__Exercise prompt__:
All lines in the data bearing the string "Core" should be identified and copied.

__Given information__:
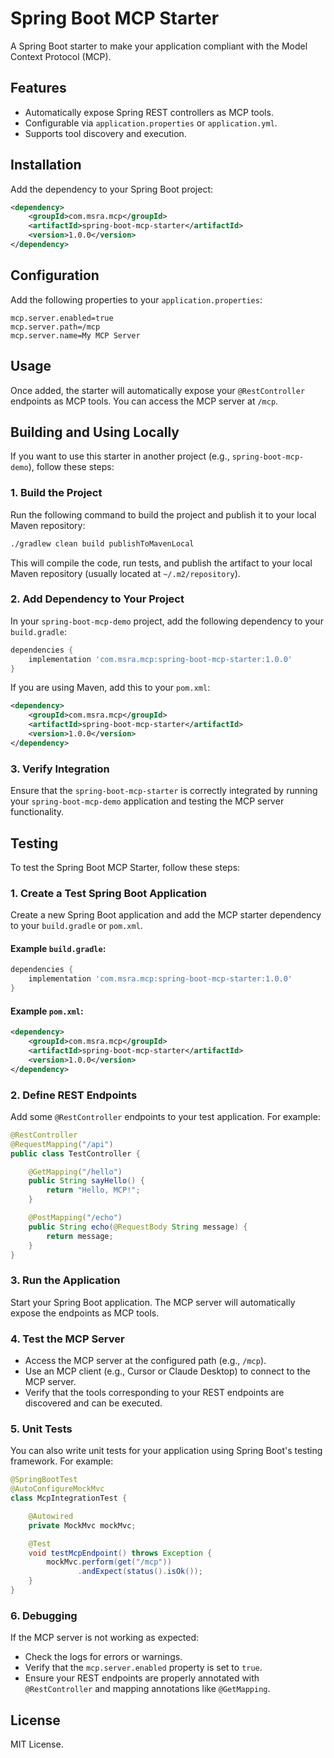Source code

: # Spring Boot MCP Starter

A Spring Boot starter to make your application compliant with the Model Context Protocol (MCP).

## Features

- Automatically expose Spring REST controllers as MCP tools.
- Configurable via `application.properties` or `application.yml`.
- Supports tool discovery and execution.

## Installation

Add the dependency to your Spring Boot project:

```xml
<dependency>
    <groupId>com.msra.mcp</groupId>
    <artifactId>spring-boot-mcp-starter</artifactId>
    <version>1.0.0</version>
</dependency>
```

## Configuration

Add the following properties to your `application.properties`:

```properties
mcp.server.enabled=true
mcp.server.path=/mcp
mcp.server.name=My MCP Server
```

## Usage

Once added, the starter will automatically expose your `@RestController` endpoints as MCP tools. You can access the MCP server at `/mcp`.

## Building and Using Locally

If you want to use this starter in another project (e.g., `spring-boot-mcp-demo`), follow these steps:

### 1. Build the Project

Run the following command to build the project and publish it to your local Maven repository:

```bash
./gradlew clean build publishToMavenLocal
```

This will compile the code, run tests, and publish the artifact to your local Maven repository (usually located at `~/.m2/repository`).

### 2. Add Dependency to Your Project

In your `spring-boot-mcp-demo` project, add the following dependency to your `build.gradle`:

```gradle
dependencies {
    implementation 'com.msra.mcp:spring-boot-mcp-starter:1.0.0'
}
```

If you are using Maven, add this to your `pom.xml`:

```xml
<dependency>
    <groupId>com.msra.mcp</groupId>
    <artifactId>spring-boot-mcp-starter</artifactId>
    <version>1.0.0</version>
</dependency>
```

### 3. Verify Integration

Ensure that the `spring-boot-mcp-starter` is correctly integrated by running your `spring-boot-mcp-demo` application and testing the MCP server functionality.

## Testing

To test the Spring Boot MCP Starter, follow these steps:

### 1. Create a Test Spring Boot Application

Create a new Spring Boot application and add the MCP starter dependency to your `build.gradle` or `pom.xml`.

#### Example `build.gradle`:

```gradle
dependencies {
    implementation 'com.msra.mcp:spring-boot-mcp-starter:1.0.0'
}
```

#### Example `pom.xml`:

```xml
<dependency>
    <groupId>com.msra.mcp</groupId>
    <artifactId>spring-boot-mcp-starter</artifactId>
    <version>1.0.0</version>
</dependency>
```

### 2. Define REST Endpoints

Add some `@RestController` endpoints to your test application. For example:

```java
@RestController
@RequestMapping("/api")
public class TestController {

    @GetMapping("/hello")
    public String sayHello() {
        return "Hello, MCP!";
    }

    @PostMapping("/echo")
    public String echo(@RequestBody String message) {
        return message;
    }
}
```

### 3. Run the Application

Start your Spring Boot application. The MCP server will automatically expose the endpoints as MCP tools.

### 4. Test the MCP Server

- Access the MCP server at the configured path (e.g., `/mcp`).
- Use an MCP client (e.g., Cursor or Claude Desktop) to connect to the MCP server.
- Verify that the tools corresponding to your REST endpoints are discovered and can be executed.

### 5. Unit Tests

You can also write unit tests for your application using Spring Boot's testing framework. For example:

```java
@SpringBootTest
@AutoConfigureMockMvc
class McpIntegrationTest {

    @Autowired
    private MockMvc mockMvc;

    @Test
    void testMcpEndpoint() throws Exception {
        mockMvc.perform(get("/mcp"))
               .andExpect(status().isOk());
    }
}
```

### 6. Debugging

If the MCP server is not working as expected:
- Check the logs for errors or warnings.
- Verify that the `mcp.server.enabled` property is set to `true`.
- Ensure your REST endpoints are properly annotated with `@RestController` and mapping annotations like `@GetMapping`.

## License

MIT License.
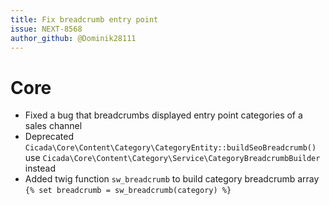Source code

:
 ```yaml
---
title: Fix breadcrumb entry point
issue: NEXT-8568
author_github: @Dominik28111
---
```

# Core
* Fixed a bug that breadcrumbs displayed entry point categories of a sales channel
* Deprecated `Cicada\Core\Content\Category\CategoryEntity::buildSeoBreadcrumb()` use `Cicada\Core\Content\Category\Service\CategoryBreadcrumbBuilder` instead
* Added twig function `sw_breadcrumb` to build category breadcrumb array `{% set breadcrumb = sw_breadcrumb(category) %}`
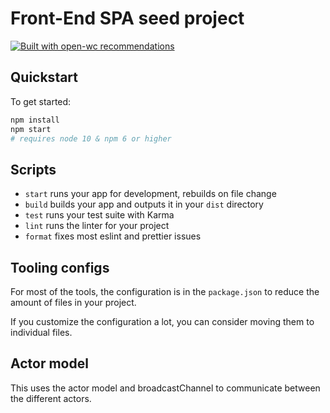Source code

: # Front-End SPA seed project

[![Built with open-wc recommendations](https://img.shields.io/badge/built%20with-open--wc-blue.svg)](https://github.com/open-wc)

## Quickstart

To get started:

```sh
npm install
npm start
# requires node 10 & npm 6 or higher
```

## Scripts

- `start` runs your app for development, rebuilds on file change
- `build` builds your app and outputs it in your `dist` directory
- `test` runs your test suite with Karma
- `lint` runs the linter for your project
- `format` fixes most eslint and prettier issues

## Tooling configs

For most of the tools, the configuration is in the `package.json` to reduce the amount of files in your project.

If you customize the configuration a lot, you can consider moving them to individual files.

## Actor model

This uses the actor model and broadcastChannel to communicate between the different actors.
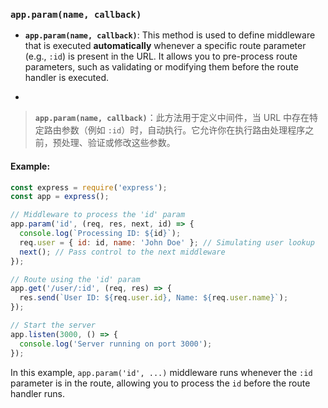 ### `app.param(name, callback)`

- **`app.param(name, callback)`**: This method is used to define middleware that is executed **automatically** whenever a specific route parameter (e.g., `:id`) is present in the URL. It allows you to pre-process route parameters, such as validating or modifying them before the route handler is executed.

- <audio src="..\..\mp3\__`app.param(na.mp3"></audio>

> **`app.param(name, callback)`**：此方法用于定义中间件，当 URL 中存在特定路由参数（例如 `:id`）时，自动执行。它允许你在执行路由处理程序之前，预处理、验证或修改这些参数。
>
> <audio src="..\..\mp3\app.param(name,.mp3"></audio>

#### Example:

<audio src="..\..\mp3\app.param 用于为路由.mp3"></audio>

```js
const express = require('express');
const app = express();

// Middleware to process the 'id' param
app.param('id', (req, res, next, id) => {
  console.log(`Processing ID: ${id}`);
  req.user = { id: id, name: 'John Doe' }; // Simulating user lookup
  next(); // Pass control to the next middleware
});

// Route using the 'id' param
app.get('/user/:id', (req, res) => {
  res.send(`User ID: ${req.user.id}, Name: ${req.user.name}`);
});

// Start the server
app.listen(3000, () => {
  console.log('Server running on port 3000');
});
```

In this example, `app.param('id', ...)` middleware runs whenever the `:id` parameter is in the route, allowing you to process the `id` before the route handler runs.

__Output for this exercise__:
# Core
* Deprecated `Cicada\Core\Content\Category\CategoryEntity::buildSeoBreadcrumb()` use `Cicada\Core\Content\Category\Service\CategoryBreadcrumbBuilder` instead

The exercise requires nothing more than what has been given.